====== Extracted data ======
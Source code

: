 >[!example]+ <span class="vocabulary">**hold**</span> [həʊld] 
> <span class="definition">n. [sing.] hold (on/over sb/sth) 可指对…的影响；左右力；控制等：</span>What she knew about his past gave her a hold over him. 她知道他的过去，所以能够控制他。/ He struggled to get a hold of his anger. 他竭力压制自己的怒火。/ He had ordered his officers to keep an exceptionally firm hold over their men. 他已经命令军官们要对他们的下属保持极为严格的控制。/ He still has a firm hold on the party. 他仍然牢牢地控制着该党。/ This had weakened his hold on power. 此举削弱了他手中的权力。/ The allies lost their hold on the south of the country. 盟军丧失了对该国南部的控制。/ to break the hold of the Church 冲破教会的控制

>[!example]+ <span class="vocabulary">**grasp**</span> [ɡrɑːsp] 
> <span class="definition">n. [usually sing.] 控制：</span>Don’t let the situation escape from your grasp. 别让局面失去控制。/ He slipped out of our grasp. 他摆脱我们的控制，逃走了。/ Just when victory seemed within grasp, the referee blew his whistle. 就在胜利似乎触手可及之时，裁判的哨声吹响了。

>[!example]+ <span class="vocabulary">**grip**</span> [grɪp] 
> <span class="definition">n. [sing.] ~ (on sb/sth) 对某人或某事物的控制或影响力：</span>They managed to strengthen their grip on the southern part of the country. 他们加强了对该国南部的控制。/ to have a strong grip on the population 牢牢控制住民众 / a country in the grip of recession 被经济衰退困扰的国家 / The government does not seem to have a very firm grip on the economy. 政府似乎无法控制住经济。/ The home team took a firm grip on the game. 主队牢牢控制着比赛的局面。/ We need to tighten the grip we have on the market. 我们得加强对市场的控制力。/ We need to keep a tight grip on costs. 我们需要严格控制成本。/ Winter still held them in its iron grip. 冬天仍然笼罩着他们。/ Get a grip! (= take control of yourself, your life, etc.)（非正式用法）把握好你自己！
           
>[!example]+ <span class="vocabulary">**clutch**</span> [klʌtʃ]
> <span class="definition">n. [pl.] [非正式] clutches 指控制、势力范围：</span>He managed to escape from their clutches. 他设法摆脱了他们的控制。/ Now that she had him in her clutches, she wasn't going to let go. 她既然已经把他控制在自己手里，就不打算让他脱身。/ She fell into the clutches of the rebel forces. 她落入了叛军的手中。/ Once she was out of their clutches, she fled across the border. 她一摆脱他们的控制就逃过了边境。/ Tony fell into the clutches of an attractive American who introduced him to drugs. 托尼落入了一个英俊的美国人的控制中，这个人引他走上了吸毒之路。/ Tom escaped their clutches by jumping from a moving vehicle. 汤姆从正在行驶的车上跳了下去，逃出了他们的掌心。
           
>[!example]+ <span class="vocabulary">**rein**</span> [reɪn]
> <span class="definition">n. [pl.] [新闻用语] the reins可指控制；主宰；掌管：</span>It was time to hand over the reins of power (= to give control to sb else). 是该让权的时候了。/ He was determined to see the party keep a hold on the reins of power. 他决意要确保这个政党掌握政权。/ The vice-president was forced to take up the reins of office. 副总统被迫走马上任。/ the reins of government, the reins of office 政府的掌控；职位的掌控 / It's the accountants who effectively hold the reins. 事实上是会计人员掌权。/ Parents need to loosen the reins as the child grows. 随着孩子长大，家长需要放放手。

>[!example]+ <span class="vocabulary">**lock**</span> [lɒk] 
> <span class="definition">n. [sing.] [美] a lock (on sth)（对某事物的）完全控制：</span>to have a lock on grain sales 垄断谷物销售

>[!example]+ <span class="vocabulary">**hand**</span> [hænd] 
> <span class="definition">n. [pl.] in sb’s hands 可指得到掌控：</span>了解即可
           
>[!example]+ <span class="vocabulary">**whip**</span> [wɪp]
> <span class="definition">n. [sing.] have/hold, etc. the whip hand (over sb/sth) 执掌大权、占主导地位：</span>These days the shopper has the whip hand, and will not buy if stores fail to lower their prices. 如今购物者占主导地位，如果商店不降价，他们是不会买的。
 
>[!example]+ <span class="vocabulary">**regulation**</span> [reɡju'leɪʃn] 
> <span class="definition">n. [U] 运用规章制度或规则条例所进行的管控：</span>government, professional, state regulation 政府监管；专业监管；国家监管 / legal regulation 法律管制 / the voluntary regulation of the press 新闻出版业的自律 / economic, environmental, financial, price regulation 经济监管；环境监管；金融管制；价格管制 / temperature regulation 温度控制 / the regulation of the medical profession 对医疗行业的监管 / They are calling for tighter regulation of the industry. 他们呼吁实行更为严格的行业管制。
======
Your assignment: Send back every entry precisely as given.

Answer for the task:
Source code

: >[!example]+ <span class="vocabulary">**hold**</span> [həʊld] 
> <span class="definition">n. [sing.] hold (on/over sb/sth) 可指对…的影响；左右力；控制等：</span>What she knew about his past gave her a hold over him. 她知道他的过去，所以能够控制他。/ He struggled to get a hold of his anger. 他竭力压制自己的怒火。/ He had ordered his officers to keep an exceptionally firm hold over their men. 他已经命令军官们要对他们的下属保持极为严格的控制。/ He still has a firm hold on the party. 他仍然牢牢地控制着该党。/ This had weakened his hold on power. 此举削弱了他手中的权力。/ The allies lost their hold on the south of the country. 盟军丧失了对该国南部的控制。/ to break the hold of the Church 冲破教会的控制

>[!example]+ <span class="vocabulary">**grasp**</span> [ɡrɑːsp] 
> <span class="definition">n. [usually sing.] 控制：</span>Don’t let the situation escape from your grasp. 别让局面失去控制。/ He slipped out of our grasp. 他摆脱我们的控制，逃走了。/ Just when victory seemed within grasp, the referee blew his whistle. 就在胜利似乎触手可及之时，裁判的哨声吹响了。

>[!example]+ <span class="vocabulary">**grip**</span> [grɪp] 
> <span class="definition">n. [sing.] ~ (on sb/sth) 对某人或某事物的控制或影响力：</span>They managed to strengthen their grip on the southern part of the country. 他们加强了对该国南部的控制。/ to have a strong grip on the population 牢牢控制住民众 / a country in the grip of recession 被经济衰退困扰的国家 / The government does not seem to have a very firm grip on the economy. 政府似乎无法控制住经济。/ The home team took a firm grip on the game. 主队牢牢控制着比赛的局面。/ We need to tighten the grip we have on the market. 我们得加强对市场的控制力。/ We need to keep a tight grip on costs. 我们需要严格控制成本。/ Winter still held them in its iron grip. 冬天仍然笼罩着他们。/ Get a grip! (= take control of yourself, your life, etc.)（非正式用法）把握好你自己！
           
>[!example]+ <span class="vocabulary">**clutch**</span> [klʌtʃ]
> <span class="definition">n. [pl.] [非正式] clutches 指控制、势力范围：</span>He managed to escape from their clutches. 他设法摆脱了他们的控制。/ Now that she had him in her clutches, she wasn't going to let go. 她既然已经把他控制在自己手里，就不打算让他脱身。/ She fell into the clutches of the rebel forces. 她落入了叛军的手中。/ Once she was out of their clutches, she fled across the border. 她一摆脱他们的控制就逃过了边境。/ Tony fell into the clutches of an attractive American who introduced him to drugs. 托尼落入了一个英俊的美国人的控制中，这个人引他走上了吸毒之路。/ Tom escaped their clutches by jumping from a moving vehicle. 汤姆从正在行驶的车上跳了下去，逃出了他们的掌心。
           
>[!example]+ <span class="vocabulary">**rein**</span> [reɪn]
> <span class="definition">n. [pl.] [新闻用语] the reins可指控制；主宰；掌管：</span>It was time to hand over the reins of power (= to give control to sb else). 是该让权的时候了。/ He was determined to see the party keep a hold on the reins of power. 他决意要确保这个政党掌握政权。/ The vice-president was forced to take up the reins of office. 副总统被迫走马上任。/ the reins of government, the reins of office 政府的掌控；职位的掌控 / It's the accountants who effectively hold the reins. 事实上是会计人员掌权。/ Parents need to loosen the reins as the child grows. 随着孩子长大，家长需要放放手。

>[!example]+ <span class="vocabulary">**lock**</span> [lɒk] 
> <span class="definition">n. [sing.] [美] a lock (on sth)（对某事物的）完全控制：</span>to have a lock on grain sales 垄断谷物销售

>[!example]+ <span class="vocabulary">**hand**</span> [hænd] 
> <span class="definition">n. [pl.] in sb’s hands 可指得到掌控：</span>了解即可
           
>[!example]+ <span class="vocabulary">**whip**</span> [wɪp]
> <span class="definition">n. [sing.] have/hold, etc. the whip hand (over sb/sth) 执掌大权、占主导地位：</span>These days the shopper has the whip hand, and will not buy if stores fail to lower their prices. 如今购物者占主导地位，如果商店不降价，他们是不会买的。
 
>[!example]+ <span class="vocabulary">**regulation**</span> [reɡju'leɪʃn] 
> <span class="definition">n. [U] 运用规章制度或规则条例所进行的管控：</span>government, professional, state regulation 政府监管；专业监管；国家监管 / legal regulation 法律管制 / the voluntary regulation of the press 新闻出版业的自律 / economic, environmental, financial, price regulation 经济监管；环境监管；金融管制；价格管制 / temperature regulation 温度控制 / the regulation of the medical profession 对医疗行业的监管 / They are calling for tighter regulation of the industry. 他们呼吁实行更为严格的行业管制。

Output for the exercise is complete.